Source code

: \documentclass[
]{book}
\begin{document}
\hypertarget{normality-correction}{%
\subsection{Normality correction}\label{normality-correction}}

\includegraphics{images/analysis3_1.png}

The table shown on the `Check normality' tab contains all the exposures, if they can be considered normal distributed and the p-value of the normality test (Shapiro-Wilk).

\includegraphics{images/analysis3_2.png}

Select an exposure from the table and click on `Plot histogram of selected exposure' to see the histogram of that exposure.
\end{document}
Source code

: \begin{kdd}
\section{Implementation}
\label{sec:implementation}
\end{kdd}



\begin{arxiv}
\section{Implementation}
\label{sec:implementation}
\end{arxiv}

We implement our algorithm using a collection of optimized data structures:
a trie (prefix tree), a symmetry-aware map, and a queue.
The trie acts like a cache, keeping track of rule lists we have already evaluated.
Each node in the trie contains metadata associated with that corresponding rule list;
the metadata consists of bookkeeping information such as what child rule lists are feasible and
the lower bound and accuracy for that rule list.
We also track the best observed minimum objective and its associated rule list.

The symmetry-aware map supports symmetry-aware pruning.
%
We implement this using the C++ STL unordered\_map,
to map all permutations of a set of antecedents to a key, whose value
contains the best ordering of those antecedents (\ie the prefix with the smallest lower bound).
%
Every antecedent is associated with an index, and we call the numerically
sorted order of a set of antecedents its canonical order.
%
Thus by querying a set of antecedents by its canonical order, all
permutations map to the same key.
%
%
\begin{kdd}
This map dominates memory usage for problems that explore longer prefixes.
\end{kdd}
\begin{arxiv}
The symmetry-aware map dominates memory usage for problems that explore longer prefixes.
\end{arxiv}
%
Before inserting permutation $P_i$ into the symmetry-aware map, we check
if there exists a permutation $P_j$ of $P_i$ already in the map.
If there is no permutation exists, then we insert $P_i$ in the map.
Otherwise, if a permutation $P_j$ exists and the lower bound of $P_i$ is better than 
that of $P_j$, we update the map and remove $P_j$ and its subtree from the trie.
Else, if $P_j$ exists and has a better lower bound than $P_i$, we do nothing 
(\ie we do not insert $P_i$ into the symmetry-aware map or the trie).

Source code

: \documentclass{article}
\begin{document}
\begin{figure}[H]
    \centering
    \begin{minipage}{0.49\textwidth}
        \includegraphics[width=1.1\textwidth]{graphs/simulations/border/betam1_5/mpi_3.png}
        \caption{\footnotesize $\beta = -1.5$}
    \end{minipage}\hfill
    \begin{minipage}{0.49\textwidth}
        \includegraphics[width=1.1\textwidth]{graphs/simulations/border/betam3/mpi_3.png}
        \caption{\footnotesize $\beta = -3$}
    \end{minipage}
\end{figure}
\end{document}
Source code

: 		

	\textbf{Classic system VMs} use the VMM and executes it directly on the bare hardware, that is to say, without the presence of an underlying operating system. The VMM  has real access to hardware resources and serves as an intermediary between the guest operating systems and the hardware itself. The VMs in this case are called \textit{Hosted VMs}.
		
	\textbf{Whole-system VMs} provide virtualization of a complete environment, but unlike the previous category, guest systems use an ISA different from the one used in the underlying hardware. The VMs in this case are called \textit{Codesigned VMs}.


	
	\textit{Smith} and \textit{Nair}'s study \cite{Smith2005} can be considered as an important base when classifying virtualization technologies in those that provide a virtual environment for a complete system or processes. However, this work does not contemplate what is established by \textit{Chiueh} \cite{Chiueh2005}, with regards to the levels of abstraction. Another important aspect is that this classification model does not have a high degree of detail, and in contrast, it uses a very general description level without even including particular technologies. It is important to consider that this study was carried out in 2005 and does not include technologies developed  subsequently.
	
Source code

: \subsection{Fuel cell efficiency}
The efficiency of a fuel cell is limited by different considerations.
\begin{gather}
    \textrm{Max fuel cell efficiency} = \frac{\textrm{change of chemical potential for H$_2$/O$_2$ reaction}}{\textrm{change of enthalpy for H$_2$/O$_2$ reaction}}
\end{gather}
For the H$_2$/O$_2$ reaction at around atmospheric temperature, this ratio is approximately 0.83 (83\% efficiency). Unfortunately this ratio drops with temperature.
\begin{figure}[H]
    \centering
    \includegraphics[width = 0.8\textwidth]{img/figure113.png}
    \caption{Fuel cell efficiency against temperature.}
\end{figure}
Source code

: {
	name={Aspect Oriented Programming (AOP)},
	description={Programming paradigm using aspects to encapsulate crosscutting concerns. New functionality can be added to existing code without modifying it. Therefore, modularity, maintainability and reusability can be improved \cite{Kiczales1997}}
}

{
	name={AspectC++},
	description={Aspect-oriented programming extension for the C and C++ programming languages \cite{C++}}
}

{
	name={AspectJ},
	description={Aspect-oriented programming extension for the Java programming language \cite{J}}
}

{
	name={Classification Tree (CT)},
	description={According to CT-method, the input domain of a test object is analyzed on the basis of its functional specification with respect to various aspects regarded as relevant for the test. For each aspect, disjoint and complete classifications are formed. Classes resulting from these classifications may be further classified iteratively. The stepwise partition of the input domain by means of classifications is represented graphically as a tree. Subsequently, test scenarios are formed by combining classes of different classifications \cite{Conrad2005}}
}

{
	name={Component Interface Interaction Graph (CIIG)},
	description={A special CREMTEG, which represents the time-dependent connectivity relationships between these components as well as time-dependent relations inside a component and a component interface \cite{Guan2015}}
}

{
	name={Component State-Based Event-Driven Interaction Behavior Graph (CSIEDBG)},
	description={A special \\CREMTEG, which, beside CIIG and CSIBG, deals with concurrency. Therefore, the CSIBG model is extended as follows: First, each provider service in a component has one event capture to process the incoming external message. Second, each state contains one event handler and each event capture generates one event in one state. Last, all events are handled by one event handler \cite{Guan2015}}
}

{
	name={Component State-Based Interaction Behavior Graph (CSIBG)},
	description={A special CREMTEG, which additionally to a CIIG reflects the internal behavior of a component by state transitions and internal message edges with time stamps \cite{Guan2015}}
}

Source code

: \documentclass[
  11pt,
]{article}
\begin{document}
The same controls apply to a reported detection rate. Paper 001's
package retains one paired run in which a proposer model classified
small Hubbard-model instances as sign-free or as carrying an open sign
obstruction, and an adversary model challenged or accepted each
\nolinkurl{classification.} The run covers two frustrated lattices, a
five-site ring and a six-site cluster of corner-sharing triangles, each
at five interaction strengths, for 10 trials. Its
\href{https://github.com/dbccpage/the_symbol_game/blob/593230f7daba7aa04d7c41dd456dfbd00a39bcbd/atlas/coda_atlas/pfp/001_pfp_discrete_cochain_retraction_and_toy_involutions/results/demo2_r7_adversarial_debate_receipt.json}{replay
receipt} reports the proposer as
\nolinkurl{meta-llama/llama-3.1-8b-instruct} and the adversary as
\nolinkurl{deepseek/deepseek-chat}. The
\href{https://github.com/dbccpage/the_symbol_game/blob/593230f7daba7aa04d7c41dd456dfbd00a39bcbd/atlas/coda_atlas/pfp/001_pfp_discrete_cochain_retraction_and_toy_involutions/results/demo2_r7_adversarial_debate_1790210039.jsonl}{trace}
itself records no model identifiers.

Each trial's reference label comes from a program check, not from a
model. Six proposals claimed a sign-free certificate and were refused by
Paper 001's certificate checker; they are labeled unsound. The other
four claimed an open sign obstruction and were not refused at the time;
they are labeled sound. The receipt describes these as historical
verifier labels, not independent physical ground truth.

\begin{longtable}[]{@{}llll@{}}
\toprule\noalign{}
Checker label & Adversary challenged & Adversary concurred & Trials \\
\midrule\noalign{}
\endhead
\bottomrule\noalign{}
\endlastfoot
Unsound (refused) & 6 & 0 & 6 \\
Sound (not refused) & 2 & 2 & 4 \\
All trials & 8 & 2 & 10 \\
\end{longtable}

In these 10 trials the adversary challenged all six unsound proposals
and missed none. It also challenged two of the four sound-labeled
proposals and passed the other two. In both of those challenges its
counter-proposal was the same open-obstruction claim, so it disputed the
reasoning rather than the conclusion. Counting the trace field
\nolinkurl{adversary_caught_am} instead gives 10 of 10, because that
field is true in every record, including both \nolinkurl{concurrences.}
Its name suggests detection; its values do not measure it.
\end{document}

==================================================

### Task details:
Your answer must consist of every line from the listing that holds the string "textbf".

### Problem solution:
	\textbf{Classic system VMs} use the VMM and executes it directly on the bare hardware, that is to say, without the presence of an underlying operating system. The VMM  has real access to hardware resources and serves as an intermediary between the guest operating systems and the hardware itself. The VMs in this case are called \textit{Hosted VMs}.
	\textbf{Whole-system VMs} provide virtualization of a complete environment, but unlike the previous category, guest systems use an ISA different from the one used in the underlying hardware. The VMs in this case are called \textit{Codesigned VMs}.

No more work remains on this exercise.